The owner and operator of a restaurant and bar sued The Cincinnati Insurance Company in Ohio state court (Cuyahoga County), alleging the insurer wrongfully denied its claim for business interruption losses due to COVID-19 closure orders. The policy at issue allegedly provides coverage for business income, extra expense, extended business income, civil authority, and business income from dependent properties. Complaint at ¶ 1. The Complaint alleges that the “insurance industry recognizes that viruses can cause physical loss of or physical damage to property” and the insurer chose not to use an “ISO drafted and approved exclusion, or any other expressly stated and applicable alternative policy language, to eliminate coverage for loss or damage caused by viruses or bacteria in Plaintiff’s policy.” Id. at ¶ 15.

A traveling baton group and the owner of property rented to the group sued The Cincinnati Insurance Company and LCA Bank Corporation in Ohio state court (Summit County), alleging the insurer wrongfully denied their claim for business interruption losses due COVID-19 closure orders. The “all risk” policy at issue allegedly provides business income, extra expense, and civil authority coverage. Id. at ¶¶ 29-34. The Complaint alleges that Plaintiffs’ insured locations “have sustained direct physical property damage or physical loss due to the presence of Coronavirus.” Id. at ¶ 46.

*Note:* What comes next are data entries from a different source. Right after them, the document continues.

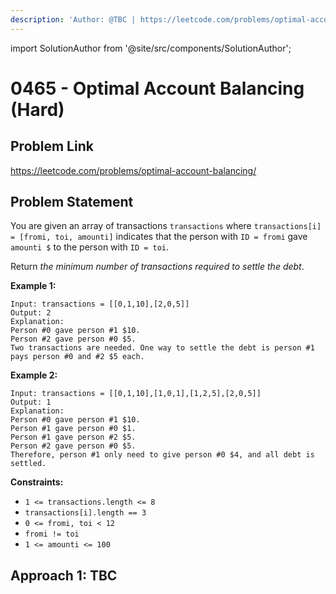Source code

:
 ```yaml
---
description: 'Author: @TBC | https://leetcode.com/problems/optimal-account-balancing/'
---
```


import SolutionAuthor from '@site/src/components/SolutionAuthor';

# 0465 - Optimal Account Balancing (Hard)

## Problem Link

https://leetcode.com/problems/optimal-account-balancing/

## Problem Statement

You are given an array of transactions `transactions` where `transactions[i] = [fromi, toi, amounti]` indicates that the person with `ID = fromi` gave `amounti $` to the person with `ID = toi`.

Return _the minimum number of transactions required to settle the debt_.

**Example 1:**

```
Input: transactions = [[0,1,10],[2,0,5]]
Output: 2
Explanation:
Person #0 gave person #1 $10.
Person #2 gave person #0 $5.
Two transactions are needed. One way to settle the debt is person #1 pays person #0 and #2 $5 each.
```

**Example 2:**

```
Input: transactions = [[0,1,10],[1,0,1],[1,2,5],[2,0,5]]
Output: 1
Explanation:
Person #0 gave person #1 $10.
Person #1 gave person #0 $1.
Person #1 gave person #2 $5.
Person #2 gave person #0 $5.
Therefore, person #1 only need to give person #0 $4, and all debt is settled.
```

**Constraints:**

* `1 <= transactions.length <= 8`
* `transactions[i].length == 3`
* `0 <= fromi, toi < 12`
* `fromi != toi`
* `1 <= amounti <= 100`

## Approach 1: TBC
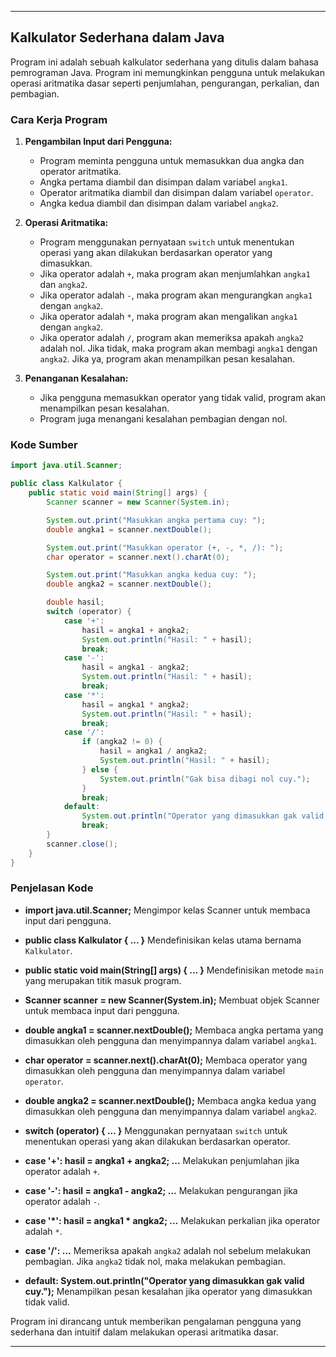 

---

## Kalkulator Sederhana dalam Java

Program ini adalah sebuah kalkulator sederhana yang ditulis dalam bahasa pemrograman Java. Program ini memungkinkan pengguna untuk melakukan operasi aritmatika dasar seperti penjumlahan, pengurangan, perkalian, dan pembagian.

### Cara Kerja Program

1. **Pengambilan Input dari Pengguna:**
   - Program meminta pengguna untuk memasukkan dua angka dan operator aritmatika.
   - Angka pertama diambil dan disimpan dalam variabel `angka1`.
   - Operator aritmatika diambil dan disimpan dalam variabel `operator`.
   - Angka kedua diambil dan disimpan dalam variabel `angka2`.

2. **Operasi Aritmatika:**
   - Program menggunakan pernyataan `switch` untuk menentukan operasi yang akan dilakukan berdasarkan operator yang dimasukkan.
   - Jika operator adalah `+`, maka program akan menjumlahkan `angka1` dan `angka2`.
   - Jika operator adalah `-`, maka program akan mengurangkan `angka1` dengan `angka2`.
   - Jika operator adalah `*`, maka program akan mengalikan `angka1` dengan `angka2`.
   - Jika operator adalah `/`, program akan memeriksa apakah `angka2` adalah nol. Jika tidak, maka program akan membagi `angka1` dengan `angka2`. Jika ya, program akan menampilkan pesan kesalahan.

3. **Penanganan Kesalahan:**
   - Jika pengguna memasukkan operator yang tidak valid, program akan menampilkan pesan kesalahan.
   - Program juga menangani kesalahan pembagian dengan nol.

### Kode Sumber

```java
import java.util.Scanner;

public class Kalkulator {
    public static void main(String[] args) {
        Scanner scanner = new Scanner(System.in);

        System.out.print("Masukkan angka pertama cuy: ");
        double angka1 = scanner.nextDouble();

        System.out.print("Masukkan operator (+, -, *, /): ");
        char operator = scanner.next().charAt(0);

        System.out.print("Masukkan angka kedua cuy: ");
        double angka2 = scanner.nextDouble();

        double hasil;
        switch (operator) {
            case '+':
                hasil = angka1 + angka2;
                System.out.println("Hasil: " + hasil);
                break;
            case '-':
                hasil = angka1 - angka2;
                System.out.println("Hasil: " + hasil);
                break;
            case '*':
                hasil = angka1 * angka2;
                System.out.println("Hasil: " + hasil);
                break;
            case '/':
                if (angka2 != 0) {
                    hasil = angka1 / angka2;
                    System.out.println("Hasil: " + hasil);
                } else {
                    System.out.println("Gak bisa dibagi nol cuy.");
                }
                break;
            default:
                System.out.println("Operator yang dimasukkan gak valid cuy.");
                break;
        }
        scanner.close();
    }
}
```

### Penjelasan Kode

- **import java.util.Scanner;**
  Mengimpor kelas Scanner untuk membaca input dari pengguna.

- **public class Kalkulator { ... }**
  Mendefinisikan kelas utama bernama `Kalkulator`.

- **public static void main(String[] args) { ... }**
  Mendefinisikan metode `main` yang merupakan titik masuk program.

- **Scanner scanner = new Scanner(System.in);**
  Membuat objek Scanner untuk membaca input dari pengguna.

- **double angka1 = scanner.nextDouble();**
  Membaca angka pertama yang dimasukkan oleh pengguna dan menyimpannya dalam variabel `angka1`.

- **char operator = scanner.next().charAt(0);**
  Membaca operator yang dimasukkan oleh pengguna dan menyimpannya dalam variabel `operator`.

- **double angka2 = scanner.nextDouble();**
  Membaca angka kedua yang dimasukkan oleh pengguna dan menyimpannya dalam variabel `angka2`.

- **switch (operator) { ... }**
  Menggunakan pernyataan `switch` untuk menentukan operasi yang akan dilakukan berdasarkan operator.

- **case '+': hasil = angka1 + angka2; ...**
  Melakukan penjumlahan jika operator adalah `+`.

- **case '-': hasil = angka1 - angka2; ...**
  Melakukan pengurangan jika operator adalah `-`.

- **case '*': hasil = angka1 * angka2; ...**
  Melakukan perkalian jika operator adalah `*`.

- **case '/': ...**
  Memeriksa apakah `angka2` adalah nol sebelum melakukan pembagian. Jika `angka2` tidak nol, maka melakukan pembagian.

- **default: System.out.println("Operator yang dimasukkan gak valid cuy.");**
  Menampilkan pesan kesalahan jika operator yang dimasukkan tidak valid.

Program ini dirancang untuk memberikan pengalaman pengguna yang sederhana dan intuitif dalam melakukan operasi aritmatika dasar.

---


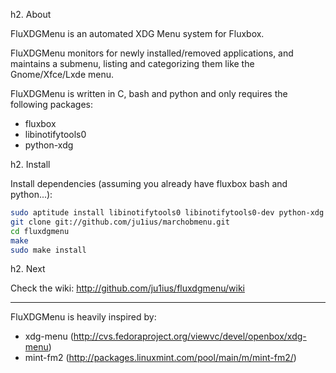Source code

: h2. About

FluXDGMenu is an automated XDG Menu system for Fluxbox.

FluXDGMenu monitors for newly installed/removed applications,
and maintains a submenu, listing and categorizing them like the Gnome/Xfce/Lxde menu.

FluXDGMenu is written in C, bash and python and only requires the following packages:
- fluxbox
- libinotifytools0
- python-xdg

h2. Install

Install dependencies (assuming you already have fluxbox bash and python...):
```bash
sudo aptitude install libinotifytools0 libinotifytools0-dev python-xdg
git clone git://github.com/ju1ius/marchobmenu.git
cd fluxdgmenu
make
sudo make install
```

h2. Next

Check the wiki: http://github.com/ju1ius/fluxdgmenu/wiki


-----------------------------------------------------------------------
FluXDGMenu is heavily inspired by:

* xdg-menu (http://cvs.fedoraproject.org/viewvc/devel/openbox/xdg-menu)
* mint-fm2 (http://packages.linuxmint.com/pool/main/m/mint-fm2/)

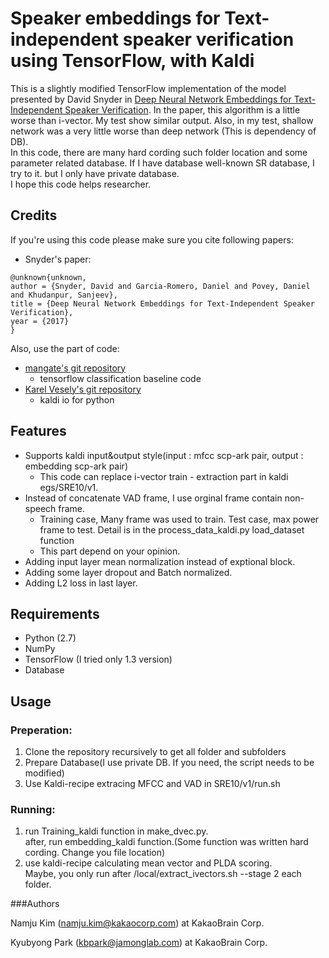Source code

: # Speaker embeddings for Text-independent speaker verification using TensorFlow, with Kaldi
This is a slightly modified TensorFlow implementation of the model presented by David Snyder in [Deep Neural Network Embeddings for Text-Independent Speaker Verification](http://www.danielpovey.com/files/2017_interspeech_embeddings.pdf). In the paper, this algorithm is a little worse than i-vector. My test show similar output. Also, in my test, shallow network was a very little worse than deep network (This is dependency of DB). <br />
In this code, there are many hard cording such folder location and some parameter related database. If I have database well-known SR database, I try to it. but I only have private database.<br />
I hope this code helps researcher.


## Credits
If you're using this code please make sure you cite following papers:
- Snyder's paper:
```
@unknown{unknown,
author = {Snyder, David and Garcia-Romero, Daniel and Povey, Daniel and Khudanpur, Sanjeev},
title = {Deep Neural Network Embeddings for Text-Independent Speaker Verification},
year = {2017}
}
```

Also, use the part of code:
- [mangate's git repository](https://github.com/mangate/ConvNetSent)
   - tensorflow classification baseline code
- [Karel Vesely's git repository](https://github.com/vesis84/kaldi-io-for-python)
   - kaldi io for python

## Features
- Supports kaldi input&output style(input : mfcc scp-ark pair, output : embedding scp-ark pair)
    - This code can replace i-vector train - extraction part in kaldi egs/SRE10/v1.
- Instead of concatenate VAD frame, I use orginal frame contain non-speech frame.
    - Training case, Many frame was used to train. Test case, max power frame to test. Detail is in the process_data_kaldi.py load_dataset function
    - This part depend on your opinion.
- Adding input layer mean normalization instead of exptional block.
- Adding some layer dropout and Batch normalized.
- Adding L2 loss in last layer.


## Requirements
- Python (2.7)
- NumPy
- TensorFlow (I tried only 1.3 version)
- Database

## Usage
### Preperation:
1) Clone the repository recursively to get all folder and subfolders
2) Prepare Database(I use private DB. If you need, the script needs to be modified)
3) Use Kaldi-recipe extracing MFCC and VAD in SRE10/v1/run.sh


### Running:
1) run Training_kaldi function in make_dvec.py.<br />
   after, run embedding_kaldi function.(Some function was written hard cording. Change you file location)
2) use kaldi-recipe calculating mean vector and PLDA scoring.<br />
   Maybe, you only run after /local/extract_ivectors.sh --stage 2 each folder.


###Authors



Namju Kim (namju.kim@kakaocorp.com) at KakaoBrain Corp.

Kyubyong Park (kbpark@jamonglab.com) at KakaoBrain Corp.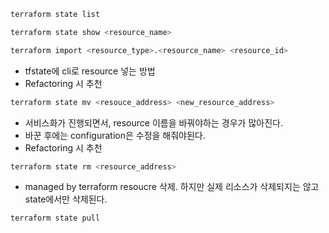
 ```bash
terraform state list
```

```bash
terraform state show <resource_name>
```

```bash
terraform import <resource_type>.<resource_name> <resource_id>
```
- tfstate에 cli로 resource 넣는 방법
- Refactoring 시 추천

```bash
terraform state mv <resouce_address> <new_resource_address>
```
- 서비스화가 진행되면서, resource 이름을 바꿔야하는 경우가 많아진다.
- 바꾼 후에는 configuration은 수정을 해줘야된다.
- Refactoring 시 추천

```bash
terraform state rm <resource_address>
```
- managed by terraform resoucre 삭제. 하지만 실제 리소스가 삭제되지는 않고 state에서만 삭제된다.

```bash
terraform state pull
```
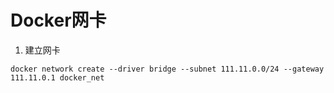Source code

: # Docker网卡

1. 建立网卡

```shell
docker network create --driver bridge --subnet 111.11.0.0/24 --gateway 111.11.0.1 docker_net
```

The owner and operator of businesses that process, package, and distribute snack foods sued The Cincinnati Insurance Company, alleging the insurer wrongfully denied its claim for business interruption losses due to COVID-19 closure orders. The policy at issue allegedly provides coverage for business income, extra expense, extended business income, civil authority, and business income from dependent properties. Complaint at ¶1. The Complaint alleges that the “insurance industry recognizes that viruses can cause physical loss of or physical damage to property” and the insurer chose not to use an “ISO drafted and approved exclusion, or any other expressly stated and applicable alternative policy language, to eliminate coverage for loss or damage caused by viruses or bacteria in Plaintiff’s policy.” Id. at ¶ 15.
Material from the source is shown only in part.